What the task asks
Within the data that follows, set down exactly the lines from the one containing "for the [Reporting" through the one containing "## Other commands", both ends included.

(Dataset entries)
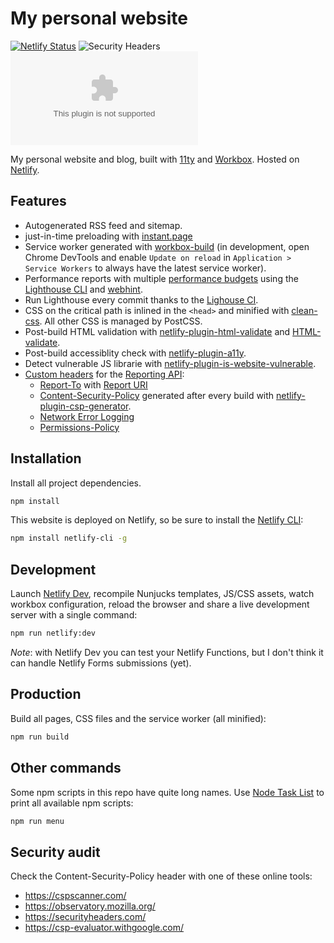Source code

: # My personal website

[![Netlify Status](https://api.netlify.com/api/v1/badges/0842fe55-a9cb-484a-82d0-6a5c08b62d62/deploy-status)](https://app.netlify.com/sites/epic-benz-a3f006/deploys) ![Security Headers](https://img.shields.io/security-headers?url=https%3A%2F%2Fwww.giacomodebidda.com%2F) ![Chromium HSTS preload](https://img.shields.io/hsts/preload/giacomodebidda.com)

My personal website and blog, built with [11ty](https://www.11ty.dev/) and [Workbox](https://github.com/googlechrome/workbox). Hosted on [Netlify](https://www.netlify.com/).

## Features

- Autogenerated RSS feed and sitemap.
- just-in-time preloading with [instant.page](https://instant.page/)
- Service worker generated with [workbox-build](https://developers.google.com/web/tools/workbox/modules/workbox-build) (in development, open Chrome DevTools and enable `Update on reload` in `Application > Service Workers` to always have the latest service worker).
- Performance reports with multiple [performance budgets](https://www.afasterweb.com/2020/01/28/performance-budgets-with-lighthouse/) using the [Lighthouse CLI](https://github.com/GoogleChrome/lighthouse#using-the-node-cli) and [webhint](https://github.com/webhintio/hint).
- Run Lighthouse every commit thanks to the [Lighouse CI](https://github.com/GoogleChrome/lighthouse-ci).
- CSS on the critical path is inlined in the `<head>` and minified with [clean-css](https://www.11ty.dev/docs/quicktips/inline-css/). All other CSS is managed by PostCSS.
- Post-build HTML validation with [netlify-plugin-html-validate](https://github.com/oliverroick/netlify-plugin-html-validate) and [HTML-validate](https://html-validate.org/usage/index.html).
- Post-build accessiblity check with [netlify-plugin-a11y](https://github.com/netlify-labs/netlify-plugin-a11y).
- Detect vulnerable JS librarie with [netlify-plugin-is-website-vulnerable](https://github.com/erezrokah/netlify-plugin-is-website-vulnerable).
- [Custom headers](https://docs.netlify.com/routing/headers/#custom-headers) for the [Reporting API](https://developer.mozilla.org/en-US/docs/Web/API/Reporting_API):
  - [Report-To](https://developers.google.com/web/updates/2018/09/reportingapi#header) with [Report URI](https://report-uri.com/)
  - [Content-Security-Policy](https://developer.mozilla.org/en-US/docs/Web/HTTP/CSP) generated after every build with [netlify-plugin-csp-generator](https://github.com/MarcelloTheArcane/netlify-plugin-csp-generator).
  - [Network Error Logging](https://developer.cdn.mozilla.net/en-US/docs/Web/HTTP/Headers/NEL)
  - [Permissions-Policy](https://scotthelme.co.uk/goodbye-feature-policy-and-hello-permissions-policy/)

## Installation

Install all project dependencies.

```sh
npm install
```

This website is deployed on Netlify, so be sure to install the [Netlify CLI](https://cli.netlify.com/):

```sh
npm install netlify-cli -g
```

## Development

Launch [Netlify Dev](https://docs.netlify.com/cli/get-started/#netlify-dev), recompile Nunjucks templates, JS/CSS assets, watch workbox configuration, reload the browser and share a live development server with a single command:

```sh
npm run netlify:dev
```

*Note*: with Netlify Dev you can test your Netlify Functions, but I don't think it can handle Netlify Forms submissions (yet).

## Production

Build all pages, CSS files and the service worker (all minified):

```sh
npm run build
```

## Other commands

Some npm scripts in this repo have quite long names. Use [Node Task List](https://github.com/ruyadorno/ntl) to print all available npm scripts:

```sh
npm run menu
```

## Security audit

Check the Content-Security-Policy header with one of these online tools:

- https://cspscanner.com/
- https://observatory.mozilla.org/
- https://securityheaders.com/
- https://csp-evaluator.withgoogle.com/
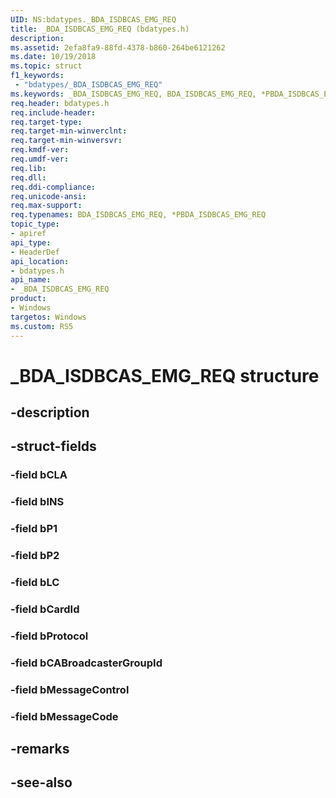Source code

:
 ```yaml
---
UID: NS:bdatypes._BDA_ISDBCAS_EMG_REQ
title: _BDA_ISDBCAS_EMG_REQ (bdatypes.h)
description: 
ms.assetid: 2efa8fa9-88fd-4378-b860-264be6121262
ms.date: 10/19/2018
ms.topic: struct
f1_keywords:
 - "bdatypes/_BDA_ISDBCAS_EMG_REQ"
ms.keywords: _BDA_ISDBCAS_EMG_REQ, BDA_ISDBCAS_EMG_REQ, *PBDA_ISDBCAS_EMG_REQ, 
req.header: bdatypes.h
req.include-header:
req.target-type:
req.target-min-winverclnt:
req.target-min-winversvr:
req.kmdf-ver:
req.umdf-ver:
req.lib:
req.dll:
req.ddi-compliance:
req.unicode-ansi:
req.max-support:
req.typenames: BDA_ISDBCAS_EMG_REQ, *PBDA_ISDBCAS_EMG_REQ
topic_type: 
- apiref
api_type: 
- HeaderDef
api_location: 
- bdatypes.h
api_name: 
- _BDA_ISDBCAS_EMG_REQ
product:
- Windows
targetos: Windows
ms.custom: RS5
---
```


# _BDA_ISDBCAS_EMG_REQ structure

## -description


## -struct-fields

### -field bCLA
 
### -field bINS
 
### -field bP1
 
### -field bP2
 
### -field bLC
 
### -field bCardId
 
### -field bProtocol
 
### -field bCABroadcasterGroupId
 
### -field bMessageControl
 
### -field bMessageCode
 

## -remarks

## -see-also
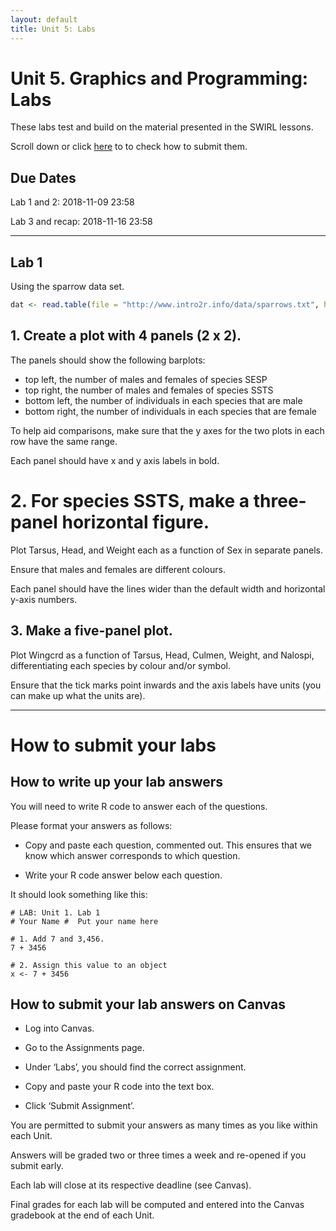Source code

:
 ```yaml
---
layout: default
title: Unit 5: Labs
---
```



# Unit 5. Graphics and Programming: Labs

These labs test and build on the material presented in the SWIRL lessons.

Scroll down or click [here](../unit5/labs.html#how-to-submit-your-labs) to to check how to submit them.

## Due Dates

Lab 1 and 2: 2018-11-09 23:58

Lab 3 and recap: 2018-11-16 23:58


 - - -
 
## Lab 1

Using the sparrow data set.

```r
dat <- read.table(file = "http://www.intro2r.info/data/sparrows.txt", header = TRUE)
```

## 1. Create a plot with 4 panels (2 x 2).

The panels should show the following barplots:

 - top left, the number of males and females of species SESP
 - top right, the number of males and females of species SSTS
 - bottom left, the number of individuals in each species that are male
 - bottom right, the number of individuals in each species that are female

To help aid comparisons, make sure that the y axes for the two plots in each row have the same range.

Each panel should have x and y axis labels in bold.


# 2. For species SSTS, make a three-panel horizontal figure.

Plot Tarsus, Head, and Weight each as a function of Sex in separate panels.

Ensure that males and females are different colours.

Each panel should have the lines wider than the default width and horizontal y-axis numbers.


## 3. Make a five-panel plot.

Plot Wingcrd as a function of Tarsus, Head, Culmen, Weight, and Nalospi, differentiating each species by colour and/or symbol.

Ensure that the tick marks point inwards and the axis labels have units (you can make up what the units are).


 
 - - -
 
# How to submit your labs

## How to write up your lab answers

You will need to write R code to answer each of the questions.

Please format your answers as follows:

 - Copy and paste each question, commented out. This ensures that we know which answer corresponds to which question.

  - Write your R code answer below each question.

It should look something like this:

```
# LAB: Unit 1. Lab 1
# Your Name #  Put your name here

# 1. Add 7 and 3,456.
7 + 3456

# 2. Assign this value to an object
x <- 7 + 3456
```

## How to submit your lab answers on Canvas

 - Log into Canvas.

 - Go to the Assignments page.

 - Under ‘Labs’, you should find the correct assignment.

 - Copy and paste your R code into the text box.

 - Click ‘Submit Assignment’.

You are permitted to submit your answers as many times as you like within each Unit.

Answers will be graded two or three times a week and re-opened if you submit early.

Each lab will close at its respective deadline (see Canvas).

Final grades for each lab will be computed and entered into the Canvas gradebook at the end of each Unit.




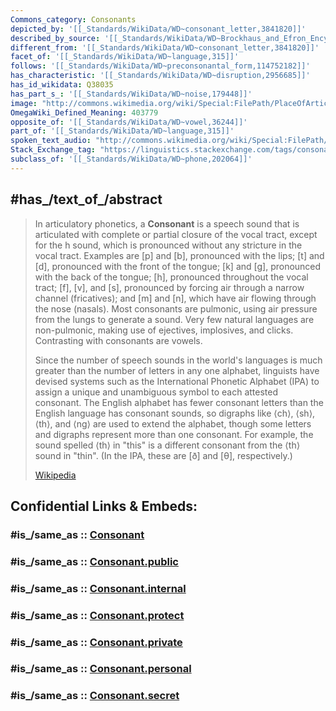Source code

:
 ```yaml
---
Commons_category: Consonants
depicted_by: '[[_Standards/WikiData/WD~consonant_letter,3841820]]'
described_by_source: '[[_Standards/WikiData/WD~Brockhaus_and_Efron_Encyclopedic_Dictionary,602358]]'
different_from: '[[_Standards/WikiData/WD~consonant_letter,3841820]]'
facet_of: '[[_Standards/WikiData/WD~language,315]]'
follows: '[[_Standards/WikiData/WD~preconsonantal_form,114752182]]'
has_characteristic: '[[_Standards/WikiData/WD~disruption,2956685]]'
has_id_wikidata: Q38035
has_part_s_: '[[_Standards/WikiData/WD~noise,179448]]'
image: "http://commons.wikimedia.org/wiki/Special:FilePath/PlaceOfArticulation.svg"
OmegaWiki_Defined_Meaning: 403779
opposite_of: '[[_Standards/WikiData/WD~vowel,36244]]'
part_of: '[[_Standards/WikiData/WD~language,315]]'
spoken_text_audio: "http://commons.wikimedia.org/wiki/Special:FilePath/Consonant.ogg"
Stack_Exchange_tag: "https://linguistics.stackexchange.com/tags/consonants"
subclass_of: '[[_Standards/WikiData/WD~phone,202064]]'
---
```


## #has_/text_of_/abstract 

> In articulatory phonetics, a **Consonant** is a speech sound that is articulated with complete or partial closure of the vocal tract, except for the h sound, which is pronounced without any stricture in the vocal tract. Examples are [p] and [b], pronounced with the lips; [t] and [d], pronounced with the front of the tongue; [k] and [g], pronounced with the back of the tongue; [h], pronounced throughout the vocal tract; [f], [v], and [s], pronounced by forcing air through a narrow channel (fricatives); and [m] and [n], which have air flowing through the nose (nasals). Most consonants are pulmonic, using air pressure from the lungs to generate a sound. Very few natural languages are non-pulmonic, making use of ejectives, implosives, and clicks. Contrasting with consonants are vowels.
>
> Since the number of speech sounds in the world's languages is much greater than the number of letters in any one alphabet, linguists have devised systems such as the International Phonetic Alphabet (IPA) to assign a unique and unambiguous symbol to each attested consonant. The English alphabet has fewer consonant letters than the English language has consonant sounds, so digraphs like ⟨ch⟩, ⟨sh⟩, ⟨th⟩, and ⟨ng⟩ are used to extend the alphabet, though some letters and digraphs represent more than one consonant. For example, the sound spelled ⟨th⟩ in "this" is a different consonant from the ⟨th⟩ sound in "thin". (In the IPA, these are [ð] and [θ], respectively.)
>
> [Wikipedia](https://en.wikipedia.org/wiki/Consonant) 


## Confidential Links & Embeds: 

### #is_/same_as :: [Consonant](/_Standards/Language/Word/Phoneme/Consonant.md) 

### #is_/same_as :: [Consonant.public](/_public/Language/Word/Phoneme/Consonant.public.md) 

### #is_/same_as :: [Consonant.internal](/_internal/Language/Word/Phoneme/Consonant.internal.md) 

### #is_/same_as :: [Consonant.protect](/_protect/Language/Word/Phoneme/Consonant.protect.md) 

### #is_/same_as :: [Consonant.private](/_private/Language/Word/Phoneme/Consonant.private.md) 

### #is_/same_as :: [Consonant.personal](/_personal/Language/Word/Phoneme/Consonant.personal.md) 

### #is_/same_as :: [Consonant.secret](/_secret/Language/Word/Phoneme/Consonant.secret.md)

Answer for this exercise
- [Custom headers](https://docs.netlify.com/routing/headers/#custom-headers) for the [Reporting API](https://developer.mozilla.org/en-US/docs/Web/API/Reporting_API):
  - [Report-To](https://developers.google.com/web/updates/2018/09/reportingapi#header) with [Report URI](https://report-uri.com/)
  - [Content-Security-Policy](https://developer.mozilla.org/en-US/docs/Web/HTTP/CSP) generated after every build with [netlify-plugin-csp-generator](https://github.com/MarcelloTheArcane/netlify-plugin-csp-generator).
  - [Network Error Logging](https://developer.cdn.mozilla.net/en-US/docs/Web/HTTP/Headers/NEL)
  - [Permissions-Policy](https://scotthelme.co.uk/goodbye-feature-policy-and-hello-permissions-policy/)

## Installation

Install all project dependencies.

```sh
npm install
```

This website is deployed on Netlify, so be sure to install the [Netlify CLI](https://cli.netlify.com/):

```sh
npm install netlify-cli -g
```

## Development

Launch [Netlify Dev](https://docs.netlify.com/cli/get-started/#netlify-dev), recompile Nunjucks templates, JS/CSS assets, watch workbox configuration, reload the browser and share a live development server with a single command:

```sh
npm run netlify:dev
```

*Note*: with Netlify Dev you can test your Netlify Functions, but I don't think it can handle Netlify Forms submissions (yet).

## Production

Build all pages, CSS files and the service worker (all minified):

```sh
npm run build
```

## Other commands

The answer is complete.